Summary
The Bank of New York Mellon Corporation (BK) filed an 8-K on April 28, 2015, to report on the issuance of its Series E Noncumulative Perpetual Preferred Stock and related public offering of depositary shares. This filing is primarily focused on detailing the terms and conditions surrounding this new class of preferred stock, which carries a liquidation preference of $100,000 per share. Key investor considerations include the potential impact of this preferred stock issuance on the company's capital structure and dividend policies. The terms of the Series E Preferred Stock impose restrictions on BK's ability to declare or pay dividends on, or repurchase, its common stock or any shares ranking junior to the Series E Preferred Stock, should the company fail to pay dividends on the preferred stock. This filing outlines the official establishment of these preferences and limitations through a Certificate of Designations filed with the State of Delaware.
Key Highlights
- 1BK issued Series E Noncumulative Perpetual Preferred Stock with a liquidation preference of $100,000 per share.
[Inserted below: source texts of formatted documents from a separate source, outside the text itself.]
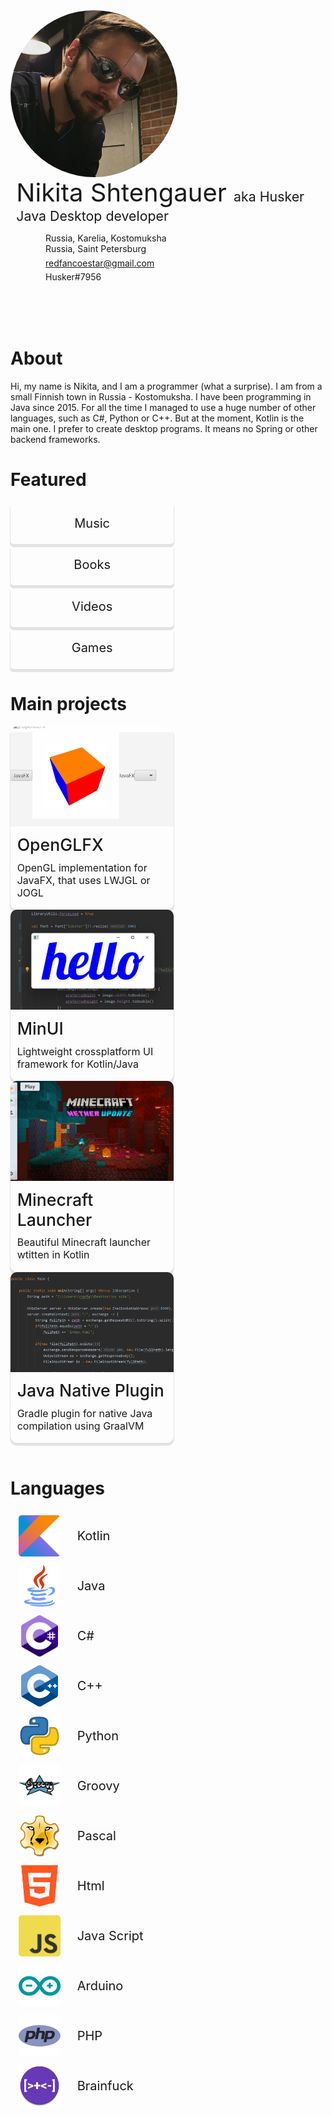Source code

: <script>
	function hasNavigation() { return false; }
</script>

<style>
	.short-description {
		width: 100%;
		overflow: hidden !important;
		justify-content: center;
	}

	.short-description .avatar-container {
		width: 200pt;
	}

	.short-description img {
		width: 200pt;
		height: 200pt;
		display: inline-block;
		vertical-align: top;
		background: rgba(0, 0, 0, 0) !important;
		border-radius: 50%;
		object-fit: cover;

		object-position: -170px 0;

		animation-duration: 0.8s;
  		animation-name: fade;
	}

	.info-container {
		vertical-align: top;
		padding-left: 7pt !important;
		transition: all 0.3s ease;
	}

	.info-container .title {
		color: var(--color-text-1); 
		font-size: 30pt;
	}

	.info-container .subtitle {
		color: var(--color-text-3); 
		font-size: 16pt;
		white-space: nowrap;
	}

	.info-container .location {
		margin-top: 7pt !important;
		margin-bottom: 13pt !important;
	}

	.info-container .location > div {
		padding-top: 4pt !important;
		display: flex;
		align-items: center;
	}

	.info-container .location i {
		color: var(--color-text-1); 
		text-align: center;
		width: 35pt;
	}

	.social {
		gap: 5pt; 
	}

	.social i {
		background: rgba(0, 0, 0, 0) !important;
		color: var(--color-text-3);
		font-size: 30pt;
		margin-right: 5pt;
		vertical-align: middle;
		cursor: hand;

  		transition: all 0.2s ease;
	}

	.social i:hover{
		color: var(--color-text-2);
	}

	.social-icon:hover {
		color: var(--color-text-1);
	}

	.project {
		width: 196pt !important;
		border-radius: 8pt;
		padding-bottom: 5pt;
		cursor: pointer;
		
		background: var(--color-4);

		animation-duration: 0.8s;
  		animation-name: fade;
		transition: all 0.2s ease;
		box-shadow: 0px 4px 1px 1px rgba(0, 0, 0, 0.1);
	}

	.project:hover {
		background: var(--color-5);
	}

	.project img {
		background: rgba(0, 0, 0, 0) !important;
		width: 100%;
		height: 120pt;
		object-fit: cover;
		border-radius: 10px 10px 0px 0px;
	}

	.project div:nth-of-type(1) {
		color: var(--color-text-1);
		font-size: 20pt;
		font-weight: 500;
		border-radius: 8pt; 
		margin: 8pt;
	}

	.project div:nth-of-type(2) {
		color: var(--color-text-3);
		font-size: 12pt;
		border-radius: 8pt; 
		margin: 8pt;
	}

	.featured {
		cursor: pointer;
		background: var(--color-5);
		color: var(--color-text-2);
		width: 196pt !important;
		border-radius: 5px; 
		display: flex;
    	align-items: center;
    	justify-content: center;
    	font-size: 15pt;
    	height: 50pt;
    	transition: all 0.15s ease;
    	box-shadow: 0px 4px 1px 1px rgba(0, 0, 0, 0.1);
	}

	.featured:hover {
		background: var(--color-6);
	}

	.language {
		background: var(--color-5);
		color: var(--color-text-2);
		width: 196pt !important;
		border-radius: 5px; 
		font-size: 15pt;

		display: flex;
    	align-items: center;

		animation-duration: 0.8s;
  		animation-name: fade;
	}

	.language img {
		margin: 5pt 0pt 5pt 10pt;
		width: 50pt; 
		height: 50pt;
		background: rgba(0, 0, 0, 0) !important;
		border-radius: 5px;
		object-fit: scale-down;
	}

	.language a {
		margin-left: 20pt;
		color: var(--color-text-1);
	}
</style>

<div class="short-description table">
	<div class="avatar-container">
		<img src="resources/avatar.jpg"/>
	</div>
	<div class="info-container">
		<div class="title">Nikita Shtengauer <span class="subtitle">aka Husker</span></div>
		<div class="subtitle">Java Desktop developer</div>
		<div class="location">
			<div>
				<i class="fas fa-map-marker-alt"></i>
				<div>
					Russia, Karelia, Kostomuksha<br/>
					Russia, Saint Petersburg
				</div>
			</div>
			<div>
				<i class="far fa-envelope"></i>
				<div><a href="mailto:redfancoestar@gmail.com" class="transparent-link">redfancoestar@gmail.com</a></div>
			</div>
			<div>
				<i class="fab fa-discord"></i>
				<div>
					Husker<span style="color: var(--color-text-3)">#7956</span>
				</div>
			</div>
		</div>
		<div class="social table noselect" style="justify-content: space-around">
			<a target="_blank" href="https://vk.com/shtengauer_nikita"><i class="fab fa-vk"></i></a>
			<a target="_blank" href="https://github.com/husker-dev"><i class="fab fa-github"></i></a>
			<a target="_blank" href="https://www.reddit.com/user/Husker___"><i class="fab fa-reddit"></i></a>
			<a target="_blank" href="https://steamcommunity.com/id/Husker41/"><i class="fab fa-steam"></i></a>
			<a target="_blank" href="https://www.youtube.com/channel/UC-g8GtCo3uksikWi9dwjw3w"><i class="fab fa-youtube"></i></a>
			<a target="_blank" href="https://open.spotify.com/user/i8fal2tft42g83r4uzqrnax7d"><i class="fab fa-spotify"></i></a>
			<a target="_blank" href="https://instagram.com/shtengauer_nikita"><i class="fab fa-instagram"></i></a>
		</div>
	</div>
</div>

<div class="page-separator-close"></div>

# About

Hi, my name is Nikita, and I am a programmer (what a surprise). I am from a small Finnish town in Russia - Kostomuksha. I have been programming in Java since 2015. For all the time I managed to use a huge number of other languages, such as C#, Python or C++. But at the moment, Kotlin is the main one. I prefer to create desktop programs. It means no Spring or other backend frameworks.

# Featured
<div class="table3">
	<div class="featured noselect" onmousedown="selectPage('profile/music')">Music</div>
	<div class="featured noselect" onmousedown="selectPage('profile/books')">Books</div>
	<div class="featured noselect" onmousedown="selectPage('profile/videos')">Videos</div>
	<div class="featured noselect" onmousedown="selectPage('profile/games')">Games</div>
</div>

# Main projects
<div class="table3 noselect">
	<div class="project" onmousedown="selectPage('projects/openglfx')">
		<img src="resources/projects/openglfx/preview.jpg">
		<div>OpenGLFX</div>
		<div>OpenGL implementation for JavaFX, that uses LWJGL or JOGL</div>
	</div>
	<div class="project" onmousedown="selectPage('projects/minui')">
		<img src="resources/projects/minui/preview.jpg">
		<div>MinUI</div>
		<div>Lightweight crossplatform UI framework for Kotlin/Java</div>
	</div>
	<div class="project" onmousedown="selectPage('projects/launcher')">
		<img src="resources/projects/launcher/preview.jpg">
		<div>Minecraft Launcher</div>
		<div>Beautiful Minecraft launcher wtitten in Kotlin</div>
	</div>
	<div class="project" onmousedown="selectPage('projects/nativejava')">
		<img src="resources/projects/nativejava/preview.jpg">
		<div>Java Native Plugin</div>
		<div>Gradle plugin for native Java compilation using GraalVM</div>
	</div>
</div>
<br/>

# Languages
<div class="table3">
	<div class="language">
		<img src="resources/languages/kotlin.png"/>
		<a>Kotlin</a>
	</div>
	<div class="language">
		<img src="resources/languages/java.png"/>
		<a>Java</a>
	</div>
	<div class="language">
		<img src="resources/languages/cs.png"/>
		<a>C#</a>
	</div>
	<div class="language">
		<img src="resources/languages/cpp.png"/>
		<a>C++</a>
	</div>
	<div class="language">
		<img src="resources/languages/python.png"/>
		<a>Python</a>
	</div>
	<div class="language">
		<img src="resources/languages/groovy.png"/>
		<a>Groovy</a>
	</div>
	<div class="language">
		<img src="resources/languages/pascal.png"/>
		<a>Pascal</a>
	</div>
	<div class="language">
		<img src="resources/languages/html.png"/>
		<a>Html</a>
	</div>
	<div class="language">
		<img src="resources/languages/javascript.png"/>
		<a>Java Script</a>
	</div>
	<div class="language">
		<img src="resources/languages/arduino.png"/>
		<a>Arduino</a>
	</div>
	<div class="language">
		<img src="resources/languages/php.png"/>
		<a>PHP</a>
	</div>
	<div class="language">
		<img src="resources/languages/brainfuck.png"/>
		<a>Brainfuck</a>
	</div>
</div>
- 2The company entered into an underwriting agreement for a public offering of 1,000,000 depositary shares, each representing a 1/100th interest in a share of Series E Preferred Stock.
- 3The issuance of Series E Preferred Stock imposes restrictions on BK's ability to pay dividends on or repurchase common stock if preferred dividends are not paid.
- 4A Certificate of Designations was filed with the State of Delaware to establish the terms of the Series E Preferred Stock.
- 5The filing includes the underwriting agreement, Certificate of Designations, deposit agreement, and legal opinions as exhibits.
- 6The 8-K serves to incorporate these documents into BK's existing SEC filings, including a Form S-3 registration statement.